Task to complete: Repeat all the lines below exactly, but omit the pictures.
═══ Supplied material
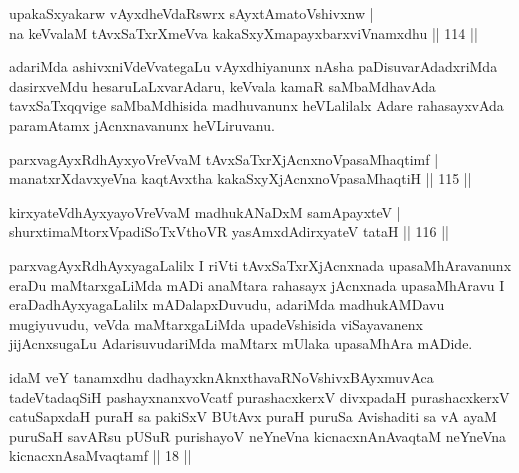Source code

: 
\begin{shl}
upakaSxyakarw vAyxdheVdaRswrx sAyxtAmatoV\s shivxnw |\\
na keVvalaM tAvxSaTxrXmeVva kakaSxyXmapayxbarxviVnamxdhu \hfill || 114 ||
\end{shl}

\begin{artha}
adariMda ashivxniVdeVvategaLu vAyxdhiyanunx nAsha paDisuvarAdadxriMda dasirxveMdu hesaruLaLxvarAdaru, keVvala kamaR saMbaMdhavAda tavxSaTxqqvige saMbaMdhisida madhuvanunx heVLalilalx Adare rahasayxvAda paramAtamx jAcnxnavanunx heVLiruvanu.
\end{artha}


\begin{shl}
parxvagAyxRdhAyxyoVreVvaM tAvxSaTxrXjAcnxnoVpasaMhaqtimf |\\
manatxrXdavxyeVna kaqtAvx\s tha kakaSxyXjAcnxnoVpasaMhaqtiH \hfill || 115 ||
\end{shl}
\begin{shl}
kirxyateV\s dhAyxyayoVreVvaM madhukANaDxM samApayxteV |\\
shurxtimaMtorxVpadiSoTxV\s thoVR yasAmxdAdirxyateV tataH \hfill || 116 ||
\end{shl}

\begin{artha}
parxvagAyxRdhAyxyagaLalilx I riVti tAvxSaTxrXjAcnxnada upasaMhAravanunx eraDu maMtarxgaLiMda mADi anaMtara rahasayx jAcnxnada upasaMhAravu I eraDadhAyxyagaLalilx mADalapxDuvudu, adariMda madhukAMDavu mugiyuvudu, veVda maMtarxgaLiMda upadeVshisida viSayavanenx jijAcnxsugaLu AdarisuvudariMda maMtarx mUlaka upasaMhAra mADide.
\end{artha}

\centerline{}

\begin{shl}
idaM veY tanamxdhu dadhayxknAknxthavaRNoV\s shivxBAyxmuvAca tadeVtadaqSiH pashayxnanxvoVcatf purashacxkerxV divxpadaH purashacxkerxV catuSapxdaH puraH sa pakiSxV BUtAvx puraH puruSa Avishaditi sa vA ayaM puruSaH savARsu pUSuR purishayoV neYneVna kicnacxnAnAvaqtaM neYneVna kicnacxnAsaMvaqtamf || 18 ||
\end{shl}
══════
Task answer:
Source code

: 
\begin{shl}
upakaSxyakarw vAyxdheVdaRswrx sAyxtAmatoV\s shivxnw |\\
na keVvalaM tAvxSaTxrXmeVva kakaSxyXmapayxbarxviVnamxdhu \hfill || 114 ||
\end{shl}

\begin{artha}
adariMda ashivxniVdeVvategaLu vAyxdhiyanunx nAsha paDisuvarAdadxriMda dasirxveMdu hesaruLaLxvarAdaru, keVvala kamaR saMbaMdhavAda tavxSaTxqqvige saMbaMdhisida madhuvanunx heVLalilalx Adare rahasayxvAda paramAtamx jAcnxnavanunx heVLiruvanu.
\end{artha}


\begin{shl}
parxvagAyxRdhAyxyoVreVvaM tAvxSaTxrXjAcnxnoVpasaMhaqtimf |\\
manatxrXdavxyeVna kaqtAvx\s tha kakaSxyXjAcnxnoVpasaMhaqtiH \hfill || 115 ||
\end{shl}
\begin{shl}
kirxyateV\s dhAyxyayoVreVvaM madhukANaDxM samApayxteV |\\
shurxtimaMtorxVpadiSoTxV\s thoVR yasAmxdAdirxyateV tataH \hfill || 116 ||
\end{shl}

\begin{artha}
parxvagAyxRdhAyxyagaLalilx I riVti tAvxSaTxrXjAcnxnada upasaMhAravanunx eraDu maMtarxgaLiMda mADi anaMtara rahasayx jAcnxnada upasaMhAravu I eraDadhAyxyagaLalilx mADalapxDuvudu, adariMda madhukAMDavu mugiyuvudu, veVda maMtarxgaLiMda upadeVshisida viSayavanenx jijAcnxsugaLu AdarisuvudariMda maMtarx mUlaka upasaMhAra mADide.
\end{artha}

\centerline{}

\begin{shl}
idaM veY tanamxdhu dadhayxknAknxthavaRNoV\s shivxBAyxmuvAca tadeVtadaqSiH pashayxnanxvoVcatf purashacxkerxV divxpadaH purashacxkerxV catuSapxdaH puraH sa pakiSxV BUtAvx puraH puruSa Avishaditi sa vA ayaM puruSaH savARsu pUSuR purishayoV neYneVna kicnacxnAnAvaqtaM neYneVna kicnacxnAsaMvaqtamf || 18 ||
\end{shl}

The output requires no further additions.